#### TASK INPUT:
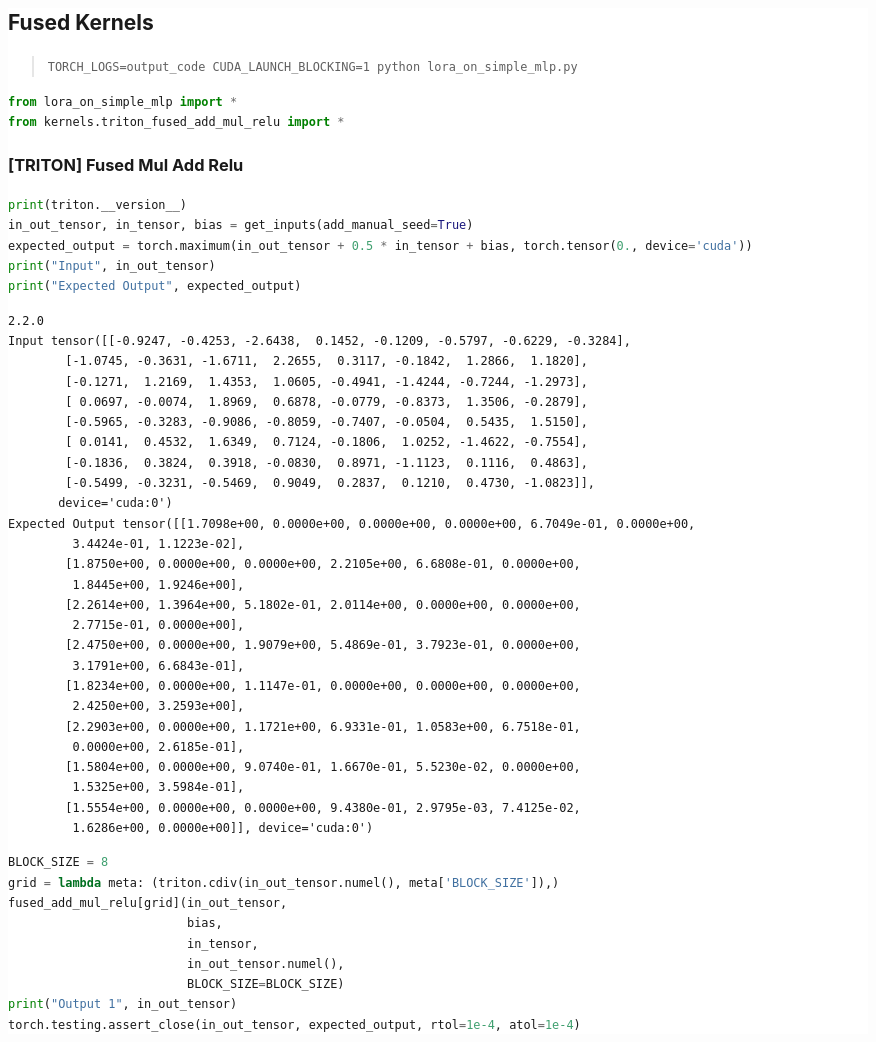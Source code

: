 ## Fused Kernels

> `TORCH_LOGS=output_code CUDA_LAUNCH_BLOCKING=1 python lora_on_simple_mlp.py `


```python
from lora_on_simple_mlp import *
from kernels.triton_fused_add_mul_relu import * 
```

### [TRITON] Fused Mul Add Relu


```python
print(triton.__version__)
in_out_tensor, in_tensor, bias = get_inputs(add_manual_seed=True)
expected_output = torch.maximum(in_out_tensor + 0.5 * in_tensor + bias, torch.tensor(0., device='cuda'))
print("Input", in_out_tensor)
print("Expected Output", expected_output)
```

    2.2.0
    Input tensor([[-0.9247, -0.4253, -2.6438,  0.1452, -0.1209, -0.5797, -0.6229, -0.3284],
            [-1.0745, -0.3631, -1.6711,  2.2655,  0.3117, -0.1842,  1.2866,  1.1820],
            [-0.1271,  1.2169,  1.4353,  1.0605, -0.4941, -1.4244, -0.7244, -1.2973],
            [ 0.0697, -0.0074,  1.8969,  0.6878, -0.0779, -0.8373,  1.3506, -0.2879],
            [-0.5965, -0.3283, -0.9086, -0.8059, -0.7407, -0.0504,  0.5435,  1.5150],
            [ 0.0141,  0.4532,  1.6349,  0.7124, -0.1806,  1.0252, -1.4622, -0.7554],
            [-0.1836,  0.3824,  0.3918, -0.0830,  0.8971, -1.1123,  0.1116,  0.4863],
            [-0.5499, -0.3231, -0.5469,  0.9049,  0.2837,  0.1210,  0.4730, -1.0823]],
           device='cuda:0')
    Expected Output tensor([[1.7098e+00, 0.0000e+00, 0.0000e+00, 0.0000e+00, 6.7049e-01, 0.0000e+00,
             3.4424e-01, 1.1223e-02],
            [1.8750e+00, 0.0000e+00, 0.0000e+00, 2.2105e+00, 6.6808e-01, 0.0000e+00,
             1.8445e+00, 1.9246e+00],
            [2.2614e+00, 1.3964e+00, 5.1802e-01, 2.0114e+00, 0.0000e+00, 0.0000e+00,
             2.7715e-01, 0.0000e+00],
            [2.4750e+00, 0.0000e+00, 1.9079e+00, 5.4869e-01, 3.7923e-01, 0.0000e+00,
             3.1791e+00, 6.6843e-01],
            [1.8234e+00, 0.0000e+00, 1.1147e-01, 0.0000e+00, 0.0000e+00, 0.0000e+00,
             2.4250e+00, 3.2593e+00],
            [2.2903e+00, 0.0000e+00, 1.1721e+00, 6.9331e-01, 1.0583e+00, 6.7518e-01,
             0.0000e+00, 2.6185e-01],
            [1.5804e+00, 0.0000e+00, 9.0740e-01, 1.6670e-01, 5.5230e-02, 0.0000e+00,
             1.5325e+00, 3.5984e-01],
            [1.5554e+00, 0.0000e+00, 0.0000e+00, 9.4380e-01, 2.9795e-03, 7.4125e-02,
             1.6286e+00, 0.0000e+00]], device='cuda:0')



```python
BLOCK_SIZE = 8
grid = lambda meta: (triton.cdiv(in_out_tensor.numel(), meta['BLOCK_SIZE']),)
fused_add_mul_relu[grid](in_out_tensor, 
                         bias, 
                         in_tensor, 
                         in_out_tensor.numel(), 
                         BLOCK_SIZE=BLOCK_SIZE)
print("Output 1", in_out_tensor)
torch.testing.assert_close(in_out_tensor, expected_output, rtol=1e-4, atol=1e-4)
```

#### ASSIGNMENT:
The complete listing must be transcribed verbatim, and all pictures are to be omitted.

#### RESULT OF THE TASK:
Source code

: ## Fused Kernels

> `TORCH_LOGS=output_code CUDA_LAUNCH_BLOCKING=1 python lora_on_simple_mlp.py `


```python
from lora_on_simple_mlp import *
from kernels.triton_fused_add_mul_relu import * 
```

### [TRITON] Fused Mul Add Relu


```python
print(triton.__version__)
in_out_tensor, in_tensor, bias = get_inputs(add_manual_seed=True)
expected_output = torch.maximum(in_out_tensor + 0.5 * in_tensor + bias, torch.tensor(0., device='cuda'))
print("Input", in_out_tensor)
print("Expected Output", expected_output)
```

    2.2.0
    Input tensor([[-0.9247, -0.4253, -2.6438,  0.1452, -0.1209, -0.5797, -0.6229, -0.3284],
            [-1.0745, -0.3631, -1.6711,  2.2655,  0.3117, -0.1842,  1.2866,  1.1820],
            [-0.1271,  1.2169,  1.4353,  1.0605, -0.4941, -1.4244, -0.7244, -1.2973],
            [ 0.0697, -0.0074,  1.8969,  0.6878, -0.0779, -0.8373,  1.3506, -0.2879],
            [-0.5965, -0.3283, -0.9086, -0.8059, -0.7407, -0.0504,  0.5435,  1.5150],
            [ 0.0141,  0.4532,  1.6349,  0.7124, -0.1806,  1.0252, -1.4622, -0.7554],
            [-0.1836,  0.3824,  0.3918, -0.0830,  0.8971, -1.1123,  0.1116,  0.4863],
            [-0.5499, -0.3231, -0.5469,  0.9049,  0.2837,  0.1210,  0.4730, -1.0823]],
           device='cuda:0')
    Expected Output tensor([[1.7098e+00, 0.0000e+00, 0.0000e+00, 0.0000e+00, 6.7049e-01, 0.0000e+00,
             3.4424e-01, 1.1223e-02],
            [1.8750e+00, 0.0000e+00, 0.0000e+00, 2.2105e+00, 6.6808e-01, 0.0000e+00,
             1.8445e+00, 1.9246e+00],
            [2.2614e+00, 1.3964e+00, 5.1802e-01, 2.0114e+00, 0.0000e+00, 0.0000e+00,
             2.7715e-01, 0.0000e+00],
            [2.4750e+00, 0.0000e+00, 1.9079e+00, 5.4869e-01, 3.7923e-01, 0.0000e+00,
             3.1791e+00, 6.6843e-01],
            [1.8234e+00, 0.0000e+00, 1.1147e-01, 0.0000e+00, 0.0000e+00, 0.0000e+00,
             2.4250e+00, 3.2593e+00],
            [2.2903e+00, 0.0000e+00, 1.1721e+00, 6.9331e-01, 1.0583e+00, 6.7518e-01,
             0.0000e+00, 2.6185e-01],
            [1.5804e+00, 0.0000e+00, 9.0740e-01, 1.6670e-01, 5.5230e-02, 0.0000e+00,
             1.5325e+00, 3.5984e-01],
            [1.5554e+00, 0.0000e+00, 0.0000e+00, 9.4380e-01, 2.9795e-03, 7.4125e-02,
             1.6286e+00, 0.0000e+00]], device='cuda:0')



```python
BLOCK_SIZE = 8
grid = lambda meta: (triton.cdiv(in_out_tensor.numel(), meta['BLOCK_SIZE']),)
fused_add_mul_relu[grid](in_out_tensor, 
                         bias, 
                         in_tensor, 
                         in_out_tensor.numel(), 
                         BLOCK_SIZE=BLOCK_SIZE)
print("Output 1", in_out_tensor)
torch.testing.assert_close(in_out_tensor, expected_output, rtol=1e-4, atol=1e-4)
```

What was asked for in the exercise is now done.